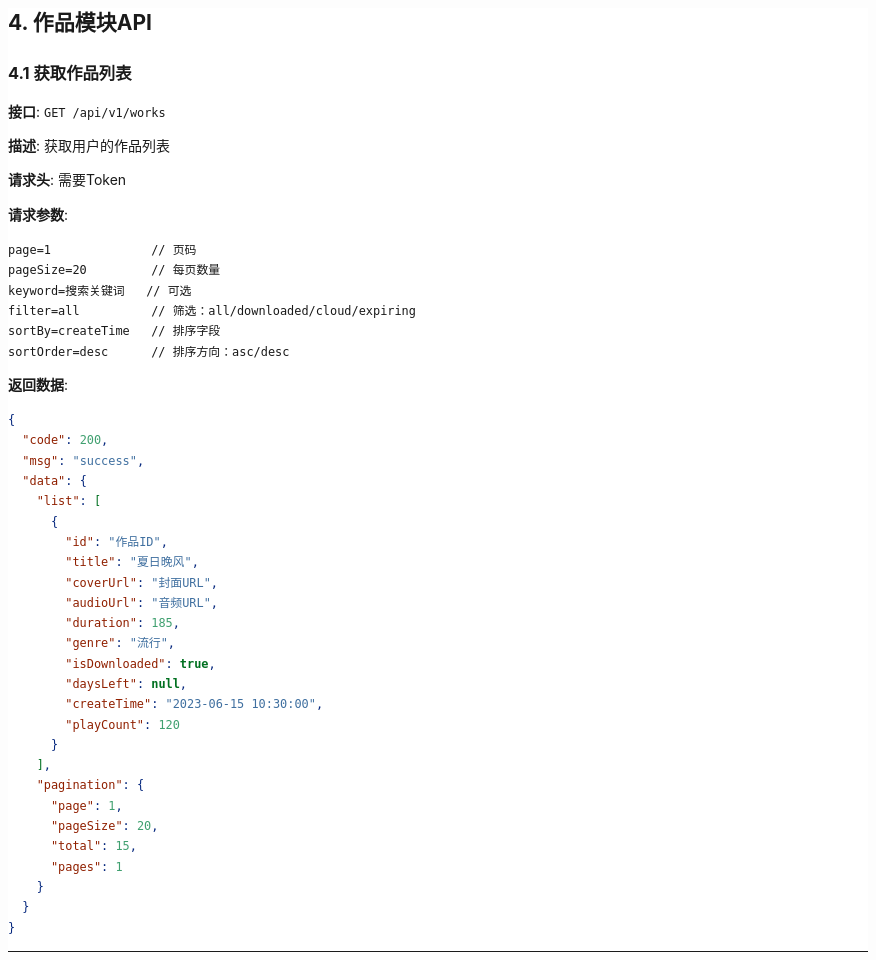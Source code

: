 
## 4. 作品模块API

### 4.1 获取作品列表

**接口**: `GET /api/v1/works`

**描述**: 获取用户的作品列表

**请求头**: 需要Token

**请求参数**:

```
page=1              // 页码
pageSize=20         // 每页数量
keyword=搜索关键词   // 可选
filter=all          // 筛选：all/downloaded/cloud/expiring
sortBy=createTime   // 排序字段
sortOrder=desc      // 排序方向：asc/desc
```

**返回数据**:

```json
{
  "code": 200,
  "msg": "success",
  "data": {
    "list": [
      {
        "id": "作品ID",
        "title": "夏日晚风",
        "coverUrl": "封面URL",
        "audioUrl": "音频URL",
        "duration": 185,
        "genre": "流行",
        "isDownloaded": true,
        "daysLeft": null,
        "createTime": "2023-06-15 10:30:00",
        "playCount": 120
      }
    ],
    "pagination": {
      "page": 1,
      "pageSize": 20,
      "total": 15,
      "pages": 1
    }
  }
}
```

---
##############################
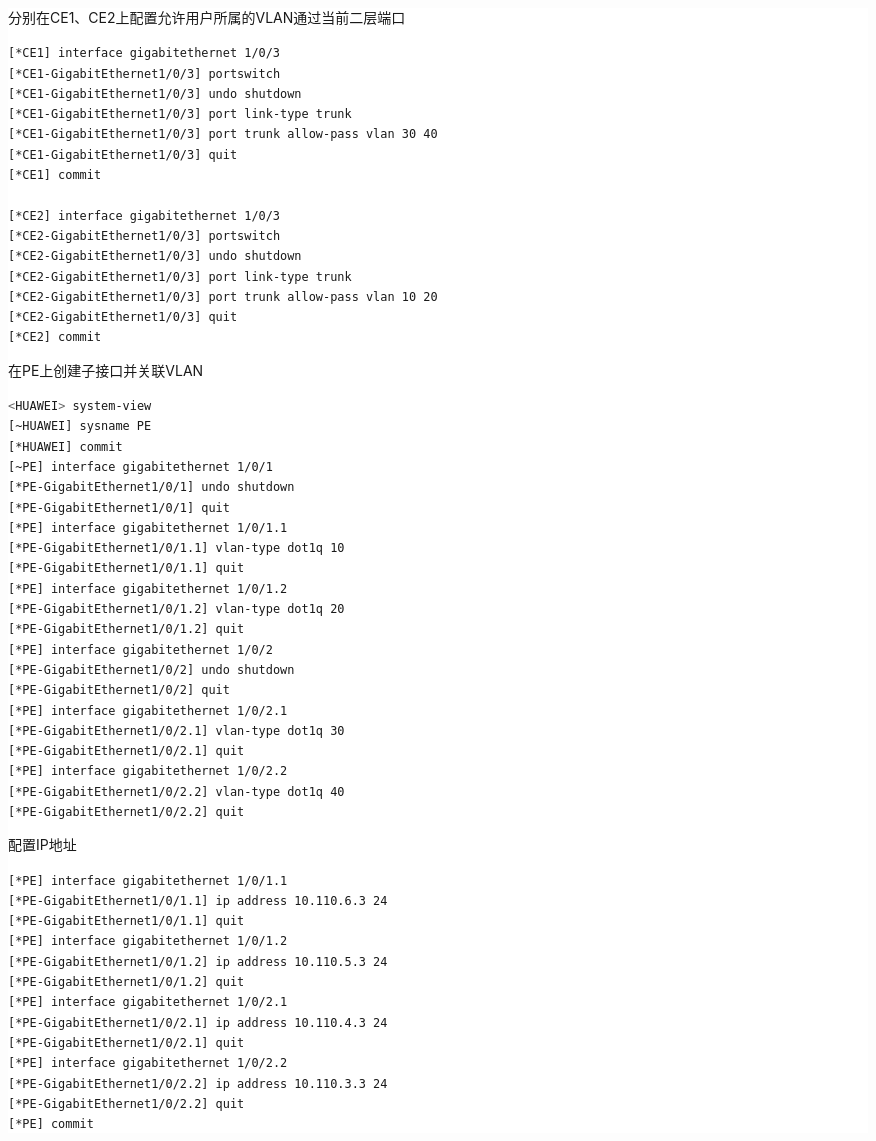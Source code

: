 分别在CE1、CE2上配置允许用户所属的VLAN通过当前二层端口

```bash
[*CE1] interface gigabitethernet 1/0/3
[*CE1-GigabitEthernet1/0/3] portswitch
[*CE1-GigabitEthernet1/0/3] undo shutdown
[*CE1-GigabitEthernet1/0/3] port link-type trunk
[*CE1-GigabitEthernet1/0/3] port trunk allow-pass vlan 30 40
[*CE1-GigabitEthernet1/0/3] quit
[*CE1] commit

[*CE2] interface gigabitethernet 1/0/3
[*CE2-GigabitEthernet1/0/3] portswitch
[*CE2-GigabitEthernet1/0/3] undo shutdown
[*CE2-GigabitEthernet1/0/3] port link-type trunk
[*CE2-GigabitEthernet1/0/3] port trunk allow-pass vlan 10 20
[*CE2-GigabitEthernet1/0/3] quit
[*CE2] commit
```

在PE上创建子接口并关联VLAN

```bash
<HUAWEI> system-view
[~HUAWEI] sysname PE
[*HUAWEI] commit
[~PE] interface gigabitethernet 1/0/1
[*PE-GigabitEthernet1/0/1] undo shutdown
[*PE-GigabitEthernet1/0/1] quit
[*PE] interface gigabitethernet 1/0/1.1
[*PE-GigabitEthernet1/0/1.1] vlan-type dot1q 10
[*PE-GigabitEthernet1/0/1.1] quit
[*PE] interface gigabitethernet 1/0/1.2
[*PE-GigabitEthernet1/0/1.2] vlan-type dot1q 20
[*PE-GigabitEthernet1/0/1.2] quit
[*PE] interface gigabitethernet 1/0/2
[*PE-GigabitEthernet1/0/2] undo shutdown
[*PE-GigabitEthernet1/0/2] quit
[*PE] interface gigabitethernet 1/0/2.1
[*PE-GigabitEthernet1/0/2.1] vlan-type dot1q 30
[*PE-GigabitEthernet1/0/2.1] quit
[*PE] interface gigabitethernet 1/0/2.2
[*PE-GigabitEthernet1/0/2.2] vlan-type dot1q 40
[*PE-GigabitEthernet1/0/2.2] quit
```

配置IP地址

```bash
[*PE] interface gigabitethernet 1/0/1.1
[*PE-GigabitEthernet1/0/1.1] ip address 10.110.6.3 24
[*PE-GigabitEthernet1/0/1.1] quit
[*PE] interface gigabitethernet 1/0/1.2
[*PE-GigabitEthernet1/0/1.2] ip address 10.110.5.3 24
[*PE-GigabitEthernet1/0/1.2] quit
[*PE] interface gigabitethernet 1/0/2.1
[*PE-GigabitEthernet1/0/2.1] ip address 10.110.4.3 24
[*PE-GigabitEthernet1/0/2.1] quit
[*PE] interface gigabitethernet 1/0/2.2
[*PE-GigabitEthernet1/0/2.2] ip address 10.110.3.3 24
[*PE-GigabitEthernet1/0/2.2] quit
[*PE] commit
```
##############################
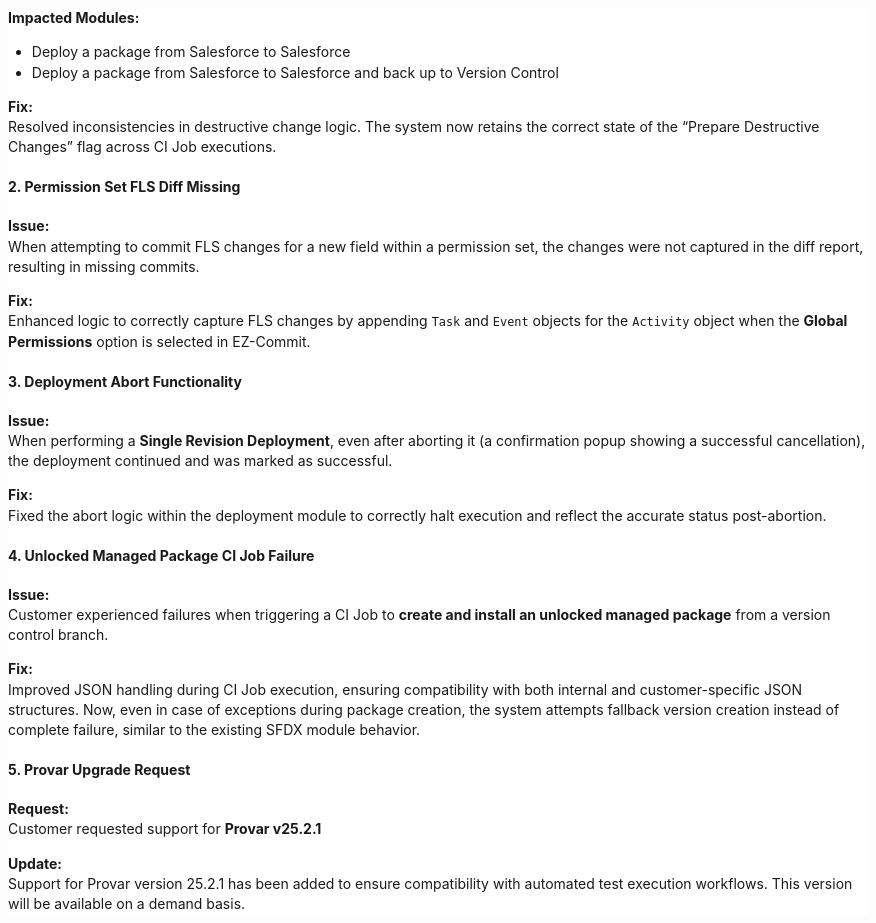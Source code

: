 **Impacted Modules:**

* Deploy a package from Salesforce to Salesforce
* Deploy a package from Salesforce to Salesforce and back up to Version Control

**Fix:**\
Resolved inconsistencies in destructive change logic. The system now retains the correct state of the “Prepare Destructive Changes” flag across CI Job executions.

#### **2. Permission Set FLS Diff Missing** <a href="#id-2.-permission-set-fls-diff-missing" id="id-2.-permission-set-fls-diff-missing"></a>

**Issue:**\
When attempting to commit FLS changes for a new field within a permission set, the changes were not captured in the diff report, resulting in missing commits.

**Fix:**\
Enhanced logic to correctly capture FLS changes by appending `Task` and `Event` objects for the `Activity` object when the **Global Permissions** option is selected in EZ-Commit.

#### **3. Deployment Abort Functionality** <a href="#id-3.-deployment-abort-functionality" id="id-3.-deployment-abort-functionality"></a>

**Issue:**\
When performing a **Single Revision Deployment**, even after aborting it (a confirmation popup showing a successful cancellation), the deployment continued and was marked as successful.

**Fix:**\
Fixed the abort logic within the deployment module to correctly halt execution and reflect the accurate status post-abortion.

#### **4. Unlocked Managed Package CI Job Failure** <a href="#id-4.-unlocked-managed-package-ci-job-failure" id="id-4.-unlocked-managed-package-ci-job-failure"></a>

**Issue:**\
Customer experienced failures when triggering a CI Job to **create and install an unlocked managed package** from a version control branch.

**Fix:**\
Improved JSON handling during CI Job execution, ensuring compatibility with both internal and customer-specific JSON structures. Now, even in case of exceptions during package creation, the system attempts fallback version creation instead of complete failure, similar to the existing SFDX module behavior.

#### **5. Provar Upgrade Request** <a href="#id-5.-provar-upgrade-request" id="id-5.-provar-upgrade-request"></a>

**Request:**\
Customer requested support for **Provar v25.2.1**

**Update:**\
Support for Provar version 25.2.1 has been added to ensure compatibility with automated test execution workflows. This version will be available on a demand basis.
##############################
▶ **Exercise brief**:
Your response should contain each line of the entries above that holds the string "Provar".

▶ **Response to the task**:
#### **5. Provar Upgrade Request** <a href="#id-5.-provar-upgrade-request" id="id-5.-provar-upgrade-request"></a>
Customer requested support for **Provar v25.2.1**
Support for Provar version 25.2.1 has been added to ensure compatibility with automated test execution workflows. This version will be available on a demand basis.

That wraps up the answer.